> **How to complete this task**
Within the records that follow, find every line containing the string "workflow". Copy those lines.

> **Stored data entries**
──────────────────────────────

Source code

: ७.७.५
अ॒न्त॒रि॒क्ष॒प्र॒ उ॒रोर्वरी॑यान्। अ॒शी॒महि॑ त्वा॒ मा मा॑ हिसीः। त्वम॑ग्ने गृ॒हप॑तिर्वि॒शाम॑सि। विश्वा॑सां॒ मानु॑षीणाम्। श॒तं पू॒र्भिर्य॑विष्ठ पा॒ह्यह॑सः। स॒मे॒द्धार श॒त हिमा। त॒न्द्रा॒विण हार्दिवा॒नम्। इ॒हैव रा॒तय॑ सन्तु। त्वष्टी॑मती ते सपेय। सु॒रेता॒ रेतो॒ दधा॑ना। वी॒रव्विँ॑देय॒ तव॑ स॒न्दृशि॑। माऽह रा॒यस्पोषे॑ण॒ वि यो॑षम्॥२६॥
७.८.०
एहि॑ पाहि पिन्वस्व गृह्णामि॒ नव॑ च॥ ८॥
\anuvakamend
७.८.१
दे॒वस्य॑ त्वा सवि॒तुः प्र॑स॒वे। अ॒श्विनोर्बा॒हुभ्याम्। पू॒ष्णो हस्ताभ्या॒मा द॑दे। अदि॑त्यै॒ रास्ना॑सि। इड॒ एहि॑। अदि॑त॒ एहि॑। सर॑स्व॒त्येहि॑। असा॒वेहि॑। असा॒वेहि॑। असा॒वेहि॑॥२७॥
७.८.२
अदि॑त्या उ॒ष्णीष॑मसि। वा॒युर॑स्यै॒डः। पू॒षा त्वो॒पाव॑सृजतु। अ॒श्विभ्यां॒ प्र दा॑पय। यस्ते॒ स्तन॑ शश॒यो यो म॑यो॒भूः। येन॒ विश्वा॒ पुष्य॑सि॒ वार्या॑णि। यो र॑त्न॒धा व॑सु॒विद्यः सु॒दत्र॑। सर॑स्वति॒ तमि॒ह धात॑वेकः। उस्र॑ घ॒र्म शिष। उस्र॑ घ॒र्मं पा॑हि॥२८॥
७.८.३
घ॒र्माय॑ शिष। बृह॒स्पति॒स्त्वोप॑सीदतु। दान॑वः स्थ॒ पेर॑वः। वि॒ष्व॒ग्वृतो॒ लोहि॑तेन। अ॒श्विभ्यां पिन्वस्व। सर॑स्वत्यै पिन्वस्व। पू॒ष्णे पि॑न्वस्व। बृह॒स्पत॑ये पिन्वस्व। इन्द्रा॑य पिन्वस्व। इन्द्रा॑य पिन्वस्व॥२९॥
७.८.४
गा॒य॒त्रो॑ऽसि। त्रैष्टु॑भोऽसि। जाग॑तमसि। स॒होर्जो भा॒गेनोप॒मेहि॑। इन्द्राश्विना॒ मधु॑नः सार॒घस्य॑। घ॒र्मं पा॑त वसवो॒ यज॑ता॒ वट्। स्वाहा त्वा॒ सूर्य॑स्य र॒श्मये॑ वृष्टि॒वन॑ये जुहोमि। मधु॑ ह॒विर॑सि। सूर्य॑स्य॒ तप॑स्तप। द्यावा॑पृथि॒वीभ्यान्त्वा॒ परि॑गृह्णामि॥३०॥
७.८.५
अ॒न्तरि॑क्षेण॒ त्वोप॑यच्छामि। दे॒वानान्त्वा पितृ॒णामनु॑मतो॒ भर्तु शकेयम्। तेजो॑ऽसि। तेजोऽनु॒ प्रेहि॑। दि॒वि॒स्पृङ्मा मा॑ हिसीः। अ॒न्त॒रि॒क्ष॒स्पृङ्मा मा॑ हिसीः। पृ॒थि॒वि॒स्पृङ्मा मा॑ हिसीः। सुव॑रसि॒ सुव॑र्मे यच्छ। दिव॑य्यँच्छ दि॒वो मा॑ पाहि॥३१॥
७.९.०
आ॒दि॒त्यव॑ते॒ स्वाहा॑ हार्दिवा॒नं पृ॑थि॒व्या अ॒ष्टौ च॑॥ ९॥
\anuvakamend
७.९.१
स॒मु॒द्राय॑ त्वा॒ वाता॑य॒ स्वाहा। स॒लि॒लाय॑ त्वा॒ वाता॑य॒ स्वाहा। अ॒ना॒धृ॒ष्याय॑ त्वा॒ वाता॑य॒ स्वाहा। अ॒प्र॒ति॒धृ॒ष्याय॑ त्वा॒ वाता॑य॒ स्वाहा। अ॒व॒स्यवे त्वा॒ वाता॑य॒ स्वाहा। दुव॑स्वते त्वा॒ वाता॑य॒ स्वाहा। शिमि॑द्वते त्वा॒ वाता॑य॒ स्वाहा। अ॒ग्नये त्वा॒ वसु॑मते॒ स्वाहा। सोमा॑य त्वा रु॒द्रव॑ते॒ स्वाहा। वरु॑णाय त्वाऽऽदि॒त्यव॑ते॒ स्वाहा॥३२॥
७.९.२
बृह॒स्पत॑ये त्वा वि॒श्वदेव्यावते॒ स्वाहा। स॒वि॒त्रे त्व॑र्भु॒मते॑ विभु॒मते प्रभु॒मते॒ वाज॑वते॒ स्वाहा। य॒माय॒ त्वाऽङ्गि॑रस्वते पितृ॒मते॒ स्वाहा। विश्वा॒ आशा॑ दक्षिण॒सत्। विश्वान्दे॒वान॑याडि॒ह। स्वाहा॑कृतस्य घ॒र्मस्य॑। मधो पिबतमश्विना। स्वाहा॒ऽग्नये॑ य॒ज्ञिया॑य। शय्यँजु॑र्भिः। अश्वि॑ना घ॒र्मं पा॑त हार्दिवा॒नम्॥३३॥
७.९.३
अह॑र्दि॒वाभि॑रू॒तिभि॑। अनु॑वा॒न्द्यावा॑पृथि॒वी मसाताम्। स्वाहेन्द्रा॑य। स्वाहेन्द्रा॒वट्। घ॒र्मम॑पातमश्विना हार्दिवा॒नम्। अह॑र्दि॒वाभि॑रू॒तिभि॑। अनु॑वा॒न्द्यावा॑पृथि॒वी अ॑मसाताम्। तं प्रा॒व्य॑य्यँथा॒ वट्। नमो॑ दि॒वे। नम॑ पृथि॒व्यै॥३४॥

──────────────────────────────

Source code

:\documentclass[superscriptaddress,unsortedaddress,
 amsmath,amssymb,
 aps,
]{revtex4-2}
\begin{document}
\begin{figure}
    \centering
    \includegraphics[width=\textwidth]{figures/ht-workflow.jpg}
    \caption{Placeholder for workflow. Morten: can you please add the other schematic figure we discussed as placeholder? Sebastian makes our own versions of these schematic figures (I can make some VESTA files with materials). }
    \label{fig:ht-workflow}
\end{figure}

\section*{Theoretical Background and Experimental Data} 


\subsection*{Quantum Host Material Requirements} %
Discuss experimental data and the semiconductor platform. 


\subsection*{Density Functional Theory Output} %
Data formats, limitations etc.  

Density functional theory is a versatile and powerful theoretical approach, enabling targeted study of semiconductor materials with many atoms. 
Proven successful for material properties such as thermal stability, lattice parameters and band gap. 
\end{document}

──────────────────────────────

> **Task result**
    \includegraphics[width=\textwidth]{figures/ht-workflow.jpg}
    \caption{Placeholder for workflow. Morten: can you please add the other schematic figure we discussed as placeholder? Sebastian makes our own versions of these schematic figures (I can make some VESTA files with materials). }
    \label{fig:ht-workflow}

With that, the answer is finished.